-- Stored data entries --
_ _ _ _

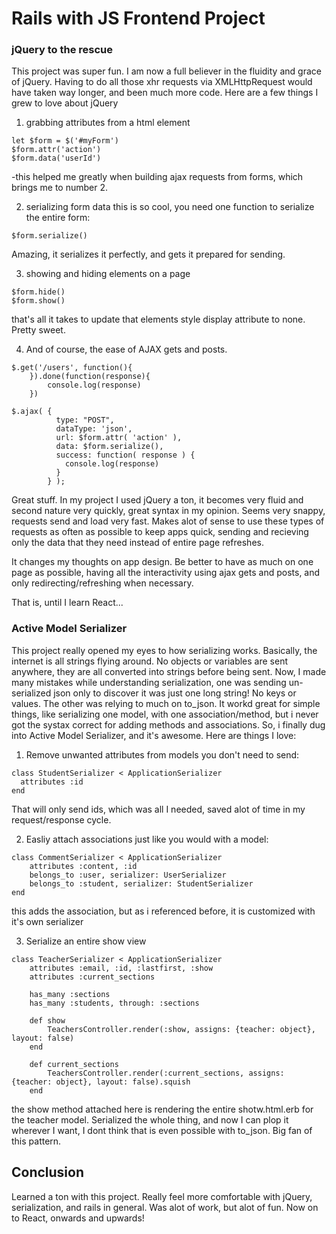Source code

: # Rails with JS Frontend Project

### jQuery to the rescue

This project was super fun. I am now a full believer in the fluidity and grace of jQuery. Having to do all those xhr requests via XMLHttpRequest would have taken way longer, and been much more code. Here are a few things I grew to love about jQuery
1. grabbing attributes from a html element
```
let $form = $('#myForm')
$form.attr('action')
$form.data('userId')
```
-this helped me greatly when building ajax requests from forms, which brings me to number 2.

2. serializing form data
this is so cool, you need one function to serialize the entire form:
```
$form.serialize()
```
Amazing, it serializes it perfectly, and gets it prepared for sending.

3. showing and hiding elements on a page
```
$form.hide()
$form.show()
```
that's all it takes to update that elements style display attribute to none. Pretty sweet. 

4. And of course, the ease of AJAX gets and posts. 

```
$.get('/users', function(){
	}).done(function(response){
		console.log(response)
	})

$.ajax( {
	      type: "POST",
	      dataType: 'json',
	      url: $form.attr( 'action' ),
	      data: $form.serialize(),
	      success: function( response ) {
	        console.log(response)
	      }
	    } );
```

Great stuff. In my project I used jQuery a ton, it becomes very fluid and second nature very quickly, great syntax in my opinion. Seems very snappy, requests send and load very fast. Makes alot of sense to use these types of requests as often as possible to keep apps quick, sending and recieving only the data that they need instead of entire page refreshes.

It changes my thoughts on app design. Be better to have as much on one page as possible, having all the interactivity using ajax gets and posts, and only redirecting/refreshing when necessary.

That is, until I learn React...

### Active Model Serializer

This project really opened my eyes to how serializing works. Basically, the internet is all strings flying around. No objects or variables are sent anywhere, they are all converted into strings before being sent. Now, I made many mistakes while understanding serialization, one was sending un-serialized json only to discover it was just one long string! No keys or values. The other was relying to much on to_json. It workd great for simple things, like serializing one model, with one association/method, but i never got the systax correct for adding methods and associations. So, i finally dug into Active Model Serializer, and it's awesome.
Here are things I love:
1. Remove unwanted attributes from models you don't need to send:
```
class StudentSerializer < ApplicationSerializer
  attributes :id
end
```
That will only send ids, which was all I needed, saved alot of time in my request/response cycle. 

2. Easliy attach associations just like you would with a model:
```
class CommentSerializer < ApplicationSerializer
	attributes :content, :id
	belongs_to :user, serializer: UserSerializer
	belongs_to :student, serializer: StudentSerializer
end
```
this adds the association, but as i referenced before, it is customized with it's own serializer

3. Serialize an entire show view
```
class TeacherSerializer < ApplicationSerializer
	attributes :email, :id, :lastfirst, :show
	attributes :current_sections

	has_many :sections
	has_many :students, through: :sections

	def show
		TeachersController.render(:show, assigns: {teacher: object}, layout: false)
	end

	def current_sections
		TeachersController.render(:current_sections, assigns: {teacher: object}, layout: false).squish
	end
```
the show method attached here is rendering the entire shotw.html.erb for the teacher model. Serialized the whole thing, and now I can plop it wherever I want, I dont think that is even possible with to_json.
Big fan of this pattern.

## Conclusion


Learned a ton with this project. Really feel more comfortable with jQuery, serialization, and rails in general. Was alot of work, but alot of fun. Now on to React, onwards and upwards!




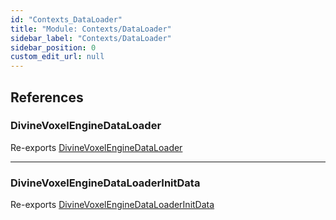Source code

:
 ```yaml
---
id: "Contexts_DataLoader"
title: "Module: Contexts/DataLoader"
sidebar_label: "Contexts/DataLoader"
sidebar_position: 0
custom_edit_url: null
---
```


## References

### DivineVoxelEngineDataLoader

Re-exports [DivineVoxelEngineDataLoader](../classes/Contexts_DataLoader_DivineVoxelEngineDataLoader.DivineVoxelEngineDataLoader.md)

___

### DivineVoxelEngineDataLoaderInitData

Re-exports [DivineVoxelEngineDataLoaderInitData](Contexts_DataLoader_DivineVoxelEngineDataLoader.md#divinevoxelenginedataloaderinitdata)
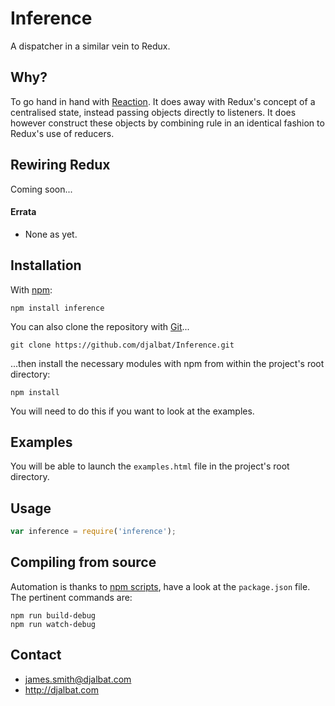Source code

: # Inference

A dispatcher in a similar vein to Redux.

## Why?

To go hand in hand with [Reaction](https://github.com/djalbat/Reaction). It does away with Redux's concept of a centralised state, instead passing objects directly to listeners. It does however construct these objects by combining rule in an identical fashion to Redux's use of reducers.

## Rewiring Redux

Coming soon...

#### Errata

- None as yet.

## Installation

With [npm](https://www.npmjs.com/):

    npm install inference

You can also clone the repository with [Git](https://git-scm.com/)...

    git clone https://github.com/djalbat/Inference.git

...then install the necessary modules with npm from within the project's root directory:

    npm install

You will need to do this if you want to look at the examples.

## Examples

You will be able to launch the `examples.html` file in the project's root directory.

## Usage

```js
var inference = require('inference');
```

## Compiling from source

Automation is thanks to [npm scripts](https://docs.npmjs.com/misc/scripts), have a look at the `package.json` file. The pertinent commands are:

    npm run build-debug
    npm run watch-debug

## Contact

- james.smith@djalbat.com
- http://djalbat.com
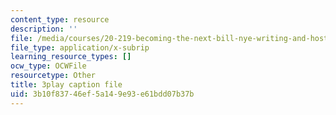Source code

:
 ```yaml
---
content_type: resource
description: ''
file: /media/courses/20-219-becoming-the-next-bill-nye-writing-and-hosting-the-educational-show-january-iap-2015/3b10f83746ef5a149e93e61bdd07b37b_rCG6r6gotZQ.vtt
file_type: application/x-subrip
learning_resource_types: []
ocw_type: OCWFile
resourcetype: Other
title: 3play caption file
uid: 3b10f837-46ef-5a14-9e93-e61bdd07b37b
---
```

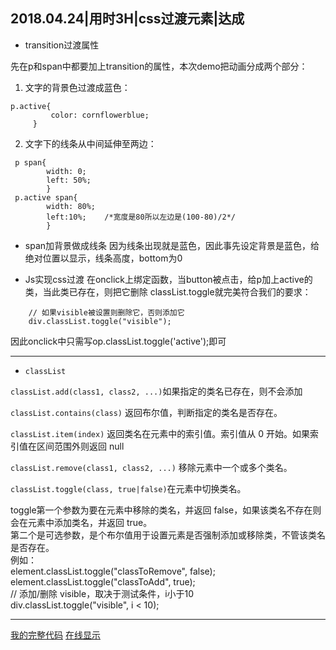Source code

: <!-- 日期、学习用时、学习目标、是否达成 -->
2018.04.24|用时3H|css过渡元素|达成
---
<!-- 学的哪些比较透彻，说说自己的理解 -->
- transition过渡属性

先在p和span中都要加上transition的属性，本次demo把动画分成两个部分：   

 1. 文字的背景色过渡成蓝色：
 ```
 p.active{
          color: cornflowerblue;
      }
  ```  
 2. 文字下的线条从中间延伸至两边：
```
 p span{
        width: 0;
        left: 50%;
        }
 p.active span{
        width: 80%;
        left:10%;    /*宽度是80所以左边是(100-80)/2*/
        }
```
- span加背景做成线条
因为线条出现就是蓝色，因此事先设定背景是蓝色，给绝对位置以显示，线条高度，bottom为0

- Js实现css过渡
在onclick上绑定函数，当button被点击，给p加上active的类，当此类已存在，则把它删除
classList.toggle就完美符合我们的要求：  
```
    // 如果visible被设置则删除它，否则添加它
    div.classList.toggle("visible");
```
因此onclick中只需写op.classList.toggle('active');即可

---
<!-- 哪些了解了一些，还需要继续深入阅读 -->
- `classList`

`classList.add(class1, class2, ...)`如果指定的类名已存在，则不会添加  

`classList.contains(class)`	返回布尔值，判断指定的类名是否存在。  

`classList.item(index)`	返回类名在元素中的索引值。索引值从 0 开始。如果索引值在区间范围外则返回 null  

`classList.remove(class1, class2, ...)`	移除元素中一个或多个类名。  

`classList.toggle(class, true|false)`在元素中切换类名。  

 toggle第一个参数为要在元素中移除的类名，并返回 false，如果该类名不存在则会在元素中添加类名，并返回 true。  
       第二个是可选参数，是个布尔值用于设置元素是否强制添加或移除类，不管该类名是否存在。  
 例如：  
       element.classList.toggle("classToRemove", false);   
       element.classList.toggle("classToAdd", true);  
       // 添加/删除 visible，取决于测试条件，i小于10  
       div.classList.toggle("visible", i < 10);
               
---
[我的完整代码](https://github.com/zooeydotmango/notesOnTheWay/blob/master/Demo/cssDemo/cssTask01.html)
[在线显示](https://codepen.io/zooeydotmango/full/LmNJRg/)
<!-- 哪些学习了之后还有疑问，记录下问题，待解决 -->
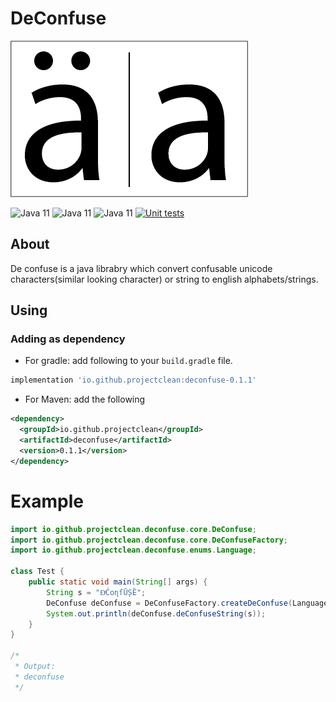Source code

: # DeConfuse
![logo](images/logo.png)

<!-- Placeholder for badges https://shields.io -->
![Java 11](https://img.shields.io/badge/DeConfuse-0.1.1-ffffff?style=flat-square) ![Java 11](https://img.shields.io/badge/java-11-007396?style=flat-square&logo=java) ![Java 11](https://img.shields.io/badge/gradle-7.4.2-02303A?style=flat-square&logo=gradle) [![Unit tests](https://github.com/ProjectClean/deconfuse/actions/workflows/java-ci-test-build.yml/badge.svg)](https://github.com/ProjectClean/deconfuse/actions/workflows/java-ci-test-build.yml)

## About
De confuse is a java librabry which convert confusable unicode characters(similar looking character) or string to english alphabets/strings.

## Using
### Adding as dependency
* For gradle: add following to your `build.gradle` file.
```groovy
implementation 'io.github.projectclean:deconfuse-0.1.1'
``` 
* For Maven: add the following
```xml
<dependency>
  <groupId>io.github.projectclean</groupId>
  <artifactId>deconfuse</artifactId>
  <version>0.1.1</version>
</dependency>
```

# Example

```java
import io.github.projectclean.deconfuse.core.DeConfuse;
import io.github.projectclean.deconfuse.core.DeConfuseFactory;
import io.github.projectclean.deconfuse.enums.Language;

class Test {
    public static void main(String[] args) {
        String s = "ƉͤĆоɳſŪȘȄ";
        DeConfuse deConfuse = DeConfuseFactory.createDeConfuse(Language.ENGLISH);
        System.out.println(deConfuse.deConfuseString(s));
    }
}

/*
 * Output:
 * deconfuse
 */
```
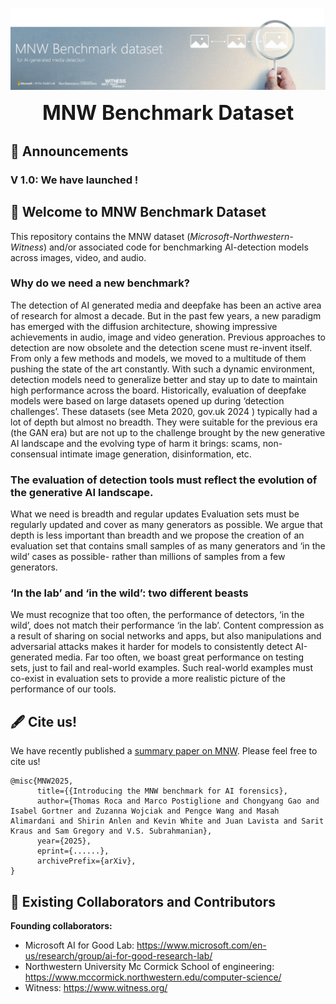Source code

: ![image](HeaderGitHubRepo.png)

<div align="center"> 
<font size="6"><b>MNW Benchmark Dataset</b></font>
<br>
</div>



## 📣 Announcements

### V 1.0: We have launched !


## 👋 Welcome to MNW Benchmark Dataset
This repository contains the MNW dataset (*Microsoft-Northwestern-Witness*) and/or associated code for benchmarking AI-detection models across images, video, and audio.

### Why do we need a new benchmark?
The detection of AI generated media and deepfake has been an active area of research for almost a decade. But in the past few years, a new paradigm has emerged with the diffusion architecture, showing impressive achievements in audio, image and video generation. Previous approaches to detection are now obsolete and the detection scene must re-invent itself. From only a few methods and models, we moved to a multitude of them pushing the state of the art constantly. With such a dynamic environment, detection models need to generalize better and stay up to date to maintain high performance across the board. 
Historically, evaluation of deepfake models were based on large datasets opened up during ‘detection challenges’. These datasets (see Meta 2020, gov.uk 2024 ) typically had a lot of depth but almost no breadth. They were suitable for the previous era (the GAN era) but are not up to the challenge brought by the new generative AI landscape and the evolving type of harm it brings: scams, non-consensual intimate image generation, disinformation, etc.

### The evaluation of detection tools must reflect the evolution of the generative AI landscape.
What we need is breadth and regular updates
Evaluation sets must be regularly updated and cover as many generators as possible. We argue that depth is less important than breadth and we propose the creation of an evaluation set that contains small samples of as many generators and ‘in the wild’ cases as possible- rather than millions of samples from a few generators.

### ‘In the lab’ and ‘in the wild’: two different beasts
We must recognize that too often, the performance of detectors, ‘in the wild’, does not match their performance ‘in the lab’. Content compression as a result of sharing on social networks and apps, but also manipulations and adversarial attacks makes it harder for models to consistently detect AI-generated media. Far too often, we boast great performance on testing sets, just to fail and real-world examples. Such real-world examples must co-exist in evaluation sets to provide a more realistic picture of the performance of our tools.

## :fountain_pen: Cite us!
We have recently published a [summary paper on MNW](https://arxiv.org/abs/...). Please feel free to cite us!

```
@misc{MNW2025,
      title={{Introducing the MNW benchmark for AI forensics}, 
      author={Thomas Roca and Marco Postiglione and Chongyang Gao and Isabel Gortner and Zuzanna Wojciak and Pengce Wang and Masah Alimardani and Shirin Anlen and Kevin White and Juan Lavista and Sarit Kraus and Sam Gregory and V.S. Subrahmanian},
      year={2025},
      eprint={......},
      archivePrefix={arXiv},
}
```

## 🤝 Existing Collaborators and Contributors

**Founding collaborators:**
- Microsoft AI for Good Lab: https://www.microsoft.com/en-us/research/group/ai-for-good-research-lab/ 
- Northwestern University Mc Cormick School of engineering: https://www.mccormick.northwestern.edu/computer-science/ 
- Witness: https://www.witness.org/ 
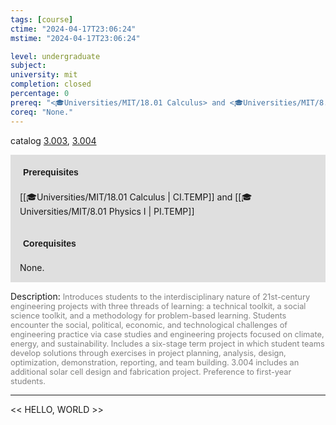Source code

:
 ```yaml
---
tags: [course]
ctime: "2024-04-17T23:06:24"
mstime: "2024-04-17T23:06:24"

level: undergraduate
subject: 
university: mit
completion: closed
percentage: 0
prereq: "<🎓Universities/MIT/18.01 Calculus> and <🎓Universities/MIT/8.01 Physics I>"
coreq: "None."
---
```


catalog [3.003](http://student.mit.edu/catalog/m3a.html#3.003), [3.004](http://student.mit.edu/catalog/m3a.html#3.004)

<span style="display: block; padding: 15px; background-color: rgb(100, 100, 100, 0.2);"><font id="m_prereq2911_0" style="display: block; font-family: Arial, sans-serif; font-weight: bold; padding: 5px">Prerequisites</font><br><span id="prereq2911_0">[[🎓Universities/MIT/18.01 Calculus | CI.TEMP]] and [[🎓Universities/MIT/8.01 Physics I | PI.TEMP]]</span></span>
<span style="display: block; padding: 15px; background-color: rgb(100, 100, 100, 0.2);"><font id="m_coreq2911_0" style="display: block; font-family: Arial, sans-serif; font-weight: bold; padding: 5px">Corequisites</font><br><span id="coreq2911_0">None.</span></span>

<font style="">Description:</font>
<font style="color: grey; font-size: 0.8rem;">Introduces students to the interdisciplinary nature of 21st-century engineering projects with three threads of learning: a technical toolkit, a social science toolkit, and a methodology for problem-based learning. Students encounter the social, political, economic, and technological challenges of engineering practice via case studies and engineering projects focused on climate, energy, and sustainability. Includes a six-stage term project in which student teams develop solutions through exercises in project planning, analysis, design, optimization, demonstration, reporting, and team building. 3.004 includes an additional solar cell design and fabrication project. Preference to first-year students.</font>



---

<< HELLO, WORLD >>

_ _ _ _

-- WHAT YOU NEED TO DO --
For the data above, set down exactly the lines from the line with "## Conclusion" to the line with "A dispatcher in a similar vein to Redux.", both included, leaving pictures out.

-- COMPLETED EXERCISE --
## Conclusion


Learned a ton with this project. Really feel more comfortable with jQuery, serialization, and rails in general. Was alot of work, but alot of fun. Now on to React, onwards and upwards!




Source code

:
 ```yaml
---
id: "Contexts_DataLoader"
title: "Module: Contexts/DataLoader"
sidebar_label: "Contexts/DataLoader"
sidebar_position: 0
custom_edit_url: null
---
```


## References

### DivineVoxelEngineDataLoader

Re-exports [DivineVoxelEngineDataLoader](../classes/Contexts_DataLoader_DivineVoxelEngineDataLoader.DivineVoxelEngineDataLoader.md)

___

### DivineVoxelEngineDataLoaderInitData

Re-exports [DivineVoxelEngineDataLoaderInitData](Contexts_DataLoader_DivineVoxelEngineDataLoader.md#divinevoxelenginedataloaderinitdata)
Source code

: # Inference

A dispatcher in a similar vein to Redux.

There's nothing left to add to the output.